> [EXERCISE INSTRUCTIONS]: Gather the lines below that include the string "extends", copying each in full.

> [EXERCISE DATA]:

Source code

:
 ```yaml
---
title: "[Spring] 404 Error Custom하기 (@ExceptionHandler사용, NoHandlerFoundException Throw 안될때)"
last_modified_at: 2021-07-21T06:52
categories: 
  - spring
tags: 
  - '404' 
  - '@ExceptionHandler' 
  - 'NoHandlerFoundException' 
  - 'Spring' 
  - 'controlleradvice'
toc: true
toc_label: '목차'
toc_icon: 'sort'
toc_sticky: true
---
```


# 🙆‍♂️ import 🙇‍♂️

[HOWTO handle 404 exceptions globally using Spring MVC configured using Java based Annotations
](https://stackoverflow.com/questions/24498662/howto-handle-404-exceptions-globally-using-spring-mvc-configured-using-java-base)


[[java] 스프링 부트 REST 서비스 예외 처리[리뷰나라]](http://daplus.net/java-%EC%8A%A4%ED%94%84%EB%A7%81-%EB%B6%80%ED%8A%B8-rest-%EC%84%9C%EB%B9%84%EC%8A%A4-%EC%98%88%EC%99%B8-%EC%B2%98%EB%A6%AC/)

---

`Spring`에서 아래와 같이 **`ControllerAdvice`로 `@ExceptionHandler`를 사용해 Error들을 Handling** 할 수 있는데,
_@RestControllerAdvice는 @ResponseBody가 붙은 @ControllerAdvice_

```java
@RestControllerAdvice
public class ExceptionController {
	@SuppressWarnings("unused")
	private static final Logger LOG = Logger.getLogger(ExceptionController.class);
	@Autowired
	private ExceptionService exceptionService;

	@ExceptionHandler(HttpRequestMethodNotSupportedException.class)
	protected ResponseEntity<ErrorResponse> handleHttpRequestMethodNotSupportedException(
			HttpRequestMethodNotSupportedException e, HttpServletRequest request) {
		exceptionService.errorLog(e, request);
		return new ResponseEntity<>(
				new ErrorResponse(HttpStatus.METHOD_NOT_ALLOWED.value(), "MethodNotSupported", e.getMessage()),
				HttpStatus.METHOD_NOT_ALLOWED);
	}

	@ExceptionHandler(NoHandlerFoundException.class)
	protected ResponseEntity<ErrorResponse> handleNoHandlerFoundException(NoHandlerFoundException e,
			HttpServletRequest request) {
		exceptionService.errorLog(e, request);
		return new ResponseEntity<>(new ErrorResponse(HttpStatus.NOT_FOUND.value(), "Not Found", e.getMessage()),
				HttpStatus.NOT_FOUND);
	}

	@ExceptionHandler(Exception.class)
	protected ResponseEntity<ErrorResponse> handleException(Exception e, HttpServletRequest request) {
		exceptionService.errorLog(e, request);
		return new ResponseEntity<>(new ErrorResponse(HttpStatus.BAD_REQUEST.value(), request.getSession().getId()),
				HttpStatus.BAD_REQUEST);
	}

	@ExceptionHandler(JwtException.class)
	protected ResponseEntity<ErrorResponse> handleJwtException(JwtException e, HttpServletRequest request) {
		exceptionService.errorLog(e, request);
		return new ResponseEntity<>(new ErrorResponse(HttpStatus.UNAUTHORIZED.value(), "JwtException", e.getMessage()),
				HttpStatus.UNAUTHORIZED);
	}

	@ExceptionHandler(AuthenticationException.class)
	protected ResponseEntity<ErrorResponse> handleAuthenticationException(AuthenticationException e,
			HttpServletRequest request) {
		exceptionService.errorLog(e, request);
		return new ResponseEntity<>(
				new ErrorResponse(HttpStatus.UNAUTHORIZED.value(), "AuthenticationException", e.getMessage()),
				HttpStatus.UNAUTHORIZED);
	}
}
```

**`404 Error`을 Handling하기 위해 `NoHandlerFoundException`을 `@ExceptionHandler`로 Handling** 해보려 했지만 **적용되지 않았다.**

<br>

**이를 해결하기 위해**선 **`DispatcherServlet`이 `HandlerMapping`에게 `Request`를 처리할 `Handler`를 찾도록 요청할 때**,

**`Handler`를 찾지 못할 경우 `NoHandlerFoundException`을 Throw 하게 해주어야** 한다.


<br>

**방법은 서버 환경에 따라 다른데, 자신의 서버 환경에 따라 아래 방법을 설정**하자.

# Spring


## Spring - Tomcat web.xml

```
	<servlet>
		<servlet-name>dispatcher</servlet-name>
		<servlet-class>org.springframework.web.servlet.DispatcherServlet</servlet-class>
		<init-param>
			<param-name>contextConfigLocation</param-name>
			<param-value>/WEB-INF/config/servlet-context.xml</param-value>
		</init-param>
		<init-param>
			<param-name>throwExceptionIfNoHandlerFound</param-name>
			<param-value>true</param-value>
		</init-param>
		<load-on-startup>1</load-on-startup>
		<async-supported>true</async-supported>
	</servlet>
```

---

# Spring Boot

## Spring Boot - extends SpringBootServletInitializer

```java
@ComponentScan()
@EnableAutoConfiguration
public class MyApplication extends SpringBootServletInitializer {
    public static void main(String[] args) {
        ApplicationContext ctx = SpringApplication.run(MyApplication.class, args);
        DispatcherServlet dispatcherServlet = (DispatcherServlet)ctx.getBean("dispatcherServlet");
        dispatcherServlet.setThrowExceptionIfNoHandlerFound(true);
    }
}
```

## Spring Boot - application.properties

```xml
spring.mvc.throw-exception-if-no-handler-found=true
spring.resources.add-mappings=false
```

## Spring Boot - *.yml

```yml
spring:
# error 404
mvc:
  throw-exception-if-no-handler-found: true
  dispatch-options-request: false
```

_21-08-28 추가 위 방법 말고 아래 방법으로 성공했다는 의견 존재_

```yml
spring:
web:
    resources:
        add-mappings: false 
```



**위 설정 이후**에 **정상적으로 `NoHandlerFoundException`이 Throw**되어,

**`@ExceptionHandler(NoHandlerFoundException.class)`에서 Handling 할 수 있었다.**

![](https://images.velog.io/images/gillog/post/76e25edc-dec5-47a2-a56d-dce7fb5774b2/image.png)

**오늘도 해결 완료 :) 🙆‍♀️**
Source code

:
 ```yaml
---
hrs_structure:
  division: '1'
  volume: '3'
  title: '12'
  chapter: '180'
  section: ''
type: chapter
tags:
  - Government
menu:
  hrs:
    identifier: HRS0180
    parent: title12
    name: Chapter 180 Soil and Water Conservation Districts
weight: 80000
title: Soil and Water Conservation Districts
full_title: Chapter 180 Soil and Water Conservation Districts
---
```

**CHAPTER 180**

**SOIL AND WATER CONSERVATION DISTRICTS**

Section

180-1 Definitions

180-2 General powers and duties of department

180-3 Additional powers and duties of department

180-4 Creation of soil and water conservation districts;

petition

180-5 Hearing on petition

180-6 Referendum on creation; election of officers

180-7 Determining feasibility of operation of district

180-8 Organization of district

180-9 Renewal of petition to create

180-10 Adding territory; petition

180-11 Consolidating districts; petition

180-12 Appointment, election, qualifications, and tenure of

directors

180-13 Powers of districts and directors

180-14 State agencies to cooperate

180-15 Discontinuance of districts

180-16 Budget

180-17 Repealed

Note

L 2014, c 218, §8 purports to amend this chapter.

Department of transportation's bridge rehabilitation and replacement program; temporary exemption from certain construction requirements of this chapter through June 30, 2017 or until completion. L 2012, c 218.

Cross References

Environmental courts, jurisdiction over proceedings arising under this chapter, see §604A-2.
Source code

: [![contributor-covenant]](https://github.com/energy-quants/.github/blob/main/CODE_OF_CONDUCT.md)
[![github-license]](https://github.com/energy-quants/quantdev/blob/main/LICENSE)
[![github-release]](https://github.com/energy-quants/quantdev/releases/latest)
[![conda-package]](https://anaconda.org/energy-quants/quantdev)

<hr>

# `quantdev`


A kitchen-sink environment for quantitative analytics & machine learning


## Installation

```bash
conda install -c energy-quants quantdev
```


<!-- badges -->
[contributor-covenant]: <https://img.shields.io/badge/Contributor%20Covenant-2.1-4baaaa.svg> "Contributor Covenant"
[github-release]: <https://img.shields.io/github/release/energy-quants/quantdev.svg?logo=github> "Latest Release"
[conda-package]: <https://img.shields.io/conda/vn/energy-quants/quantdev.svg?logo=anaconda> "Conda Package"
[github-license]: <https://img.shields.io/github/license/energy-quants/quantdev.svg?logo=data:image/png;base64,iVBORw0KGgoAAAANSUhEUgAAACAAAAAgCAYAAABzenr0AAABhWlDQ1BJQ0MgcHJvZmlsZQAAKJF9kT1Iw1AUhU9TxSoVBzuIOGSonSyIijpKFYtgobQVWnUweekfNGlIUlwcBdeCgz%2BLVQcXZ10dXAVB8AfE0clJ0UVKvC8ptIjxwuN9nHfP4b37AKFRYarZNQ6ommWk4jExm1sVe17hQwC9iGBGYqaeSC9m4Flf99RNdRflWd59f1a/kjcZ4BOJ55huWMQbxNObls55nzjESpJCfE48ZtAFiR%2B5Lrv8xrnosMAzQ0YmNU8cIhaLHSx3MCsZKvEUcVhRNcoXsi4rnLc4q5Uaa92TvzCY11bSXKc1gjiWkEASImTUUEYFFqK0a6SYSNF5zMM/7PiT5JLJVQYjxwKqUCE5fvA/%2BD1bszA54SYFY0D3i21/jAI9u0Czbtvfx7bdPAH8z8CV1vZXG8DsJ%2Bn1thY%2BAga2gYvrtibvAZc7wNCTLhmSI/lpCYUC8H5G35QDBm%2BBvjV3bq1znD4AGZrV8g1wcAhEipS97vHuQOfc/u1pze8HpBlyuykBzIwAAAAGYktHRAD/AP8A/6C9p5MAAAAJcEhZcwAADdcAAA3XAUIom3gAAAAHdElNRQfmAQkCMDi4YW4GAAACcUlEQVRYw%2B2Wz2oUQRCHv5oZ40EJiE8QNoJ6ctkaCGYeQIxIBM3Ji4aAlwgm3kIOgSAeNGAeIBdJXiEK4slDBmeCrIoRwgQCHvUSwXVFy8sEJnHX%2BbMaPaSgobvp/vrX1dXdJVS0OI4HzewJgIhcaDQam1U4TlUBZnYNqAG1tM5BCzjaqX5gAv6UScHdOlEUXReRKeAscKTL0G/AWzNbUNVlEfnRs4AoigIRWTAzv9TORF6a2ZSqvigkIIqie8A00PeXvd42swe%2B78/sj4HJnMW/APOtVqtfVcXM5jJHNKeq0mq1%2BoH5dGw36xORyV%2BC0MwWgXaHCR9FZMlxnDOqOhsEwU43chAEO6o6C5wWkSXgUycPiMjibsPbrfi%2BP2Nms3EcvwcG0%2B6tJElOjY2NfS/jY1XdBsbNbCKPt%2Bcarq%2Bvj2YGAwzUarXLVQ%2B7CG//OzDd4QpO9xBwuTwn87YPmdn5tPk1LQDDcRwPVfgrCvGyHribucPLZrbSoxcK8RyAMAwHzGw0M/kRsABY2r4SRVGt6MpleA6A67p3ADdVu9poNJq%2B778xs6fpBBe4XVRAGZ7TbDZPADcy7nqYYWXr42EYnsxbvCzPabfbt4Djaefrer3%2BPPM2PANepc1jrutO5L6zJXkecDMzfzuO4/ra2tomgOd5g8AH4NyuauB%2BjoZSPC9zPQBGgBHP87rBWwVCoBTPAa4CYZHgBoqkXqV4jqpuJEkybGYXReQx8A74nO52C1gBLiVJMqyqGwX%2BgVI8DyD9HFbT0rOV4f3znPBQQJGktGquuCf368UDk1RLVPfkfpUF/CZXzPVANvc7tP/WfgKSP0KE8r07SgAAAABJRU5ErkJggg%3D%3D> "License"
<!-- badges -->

> [RESULT BELOW]:
## Spring Boot - extends SpringBootServletInitializer
public class MyApplication extends SpringBootServletInitializer {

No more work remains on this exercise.